As a way to tackle expansion, the ASIS Board of Directors adopted a new, highly ambitious strategic plan. The association is working through an intensive change process to reinvigorate itself for the digital age. One of the highlights? An updated value proposition for current and new members around the globe.

Challenges ahead

ASIS International has faced numerous and different challenges in recent years. Chief among them are financial challenges, challenges related to global brand protection, challenges with knitting together and communicating a strong strategic plan that resonates across and through regional specific cultures, and challenges with effectively managing and leading chapters and councils comprised of nearly 2,000 volunteers. “We’ve tackled all this by making sure we don’t sell a ‘one-size-fits-all’ model around the world because that never works, given the disparity in needs and resources of our members across regions,” explains Peter J. O’Neil, CEO of ASIS.

At the same time, it is impossible to develop a successful, sustainable long-term strategy without understanding the future in which your members will live and work.
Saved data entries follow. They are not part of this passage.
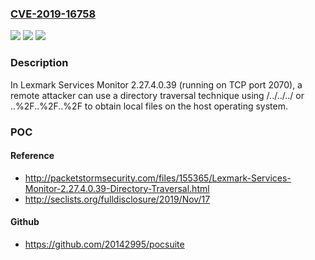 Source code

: ### [CVE-2019-16758](https://cve.mitre.org/cgi-bin/cvename.cgi?name=CVE-2019-16758)
![](https://img.shields.io/static/v1?label=Product&message=n%2Fa&color=blue)
![](https://img.shields.io/static/v1?label=Version&message=n%2Fa&color=blue)
![](https://img.shields.io/static/v1?label=Vulnerability&message=n%2Fa&color=brighgreen)

### Description

In Lexmark Services Monitor 2.27.4.0.39 (running on TCP port 2070), a remote attacker can use a directory traversal technique using /../../../ or ..%2F..%2F..%2F to obtain local files on the host operating system.

### POC

#### Reference
- http://packetstormsecurity.com/files/155365/Lexmark-Services-Monitor-2.27.4.0.39-Directory-Traversal.html
- http://seclists.org/fulldisclosure/2019/Nov/17

#### Github
- https://github.com/20142995/pocsuite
Whether you’re using strategic planning or value proposition design, research confirms that in order to be successful, associations must develop strategy based on the anticipated future of their industry or profession. Security professionals today are faced with an increasingly IoT-driven and rapidly changing business environment where the traditional divide between physical and cyber security disappears,” O’Neil explains. “It’s only by looking at the future, and where it lies, that an organization like ours will be successful.”

Being a U.S.-headquartered association with a global presence presents a variety of complications. “The U.S. presents unique challenges, given the strong feelings about our national leadership and the global positions taken abroad on behalf of the U.S.,” O’Neil points out. “With this comes assumptions about ASIS. Given the profession we represent—security—there are further assumptions that we are an extension of the U.S. CIA or another security-oriented organization—which is simply not the case.  In addition, geo-politics genuinely impacts ASIS on many levels, especially membership.”

Looking to Europe

In Europe, there is the additional challenge of a U.S.-headquartered organization creating a regional value proposition in an events market that a lot of people see as congested and competitive. By appointing Brussels-based AMC Exempla as its European representative, ASIS made it “much more convenient and cost-effective than hosting an independent regional office,” O’Neil says. “As ASIS expands in other parts of the world, we will likely follow a similar model.”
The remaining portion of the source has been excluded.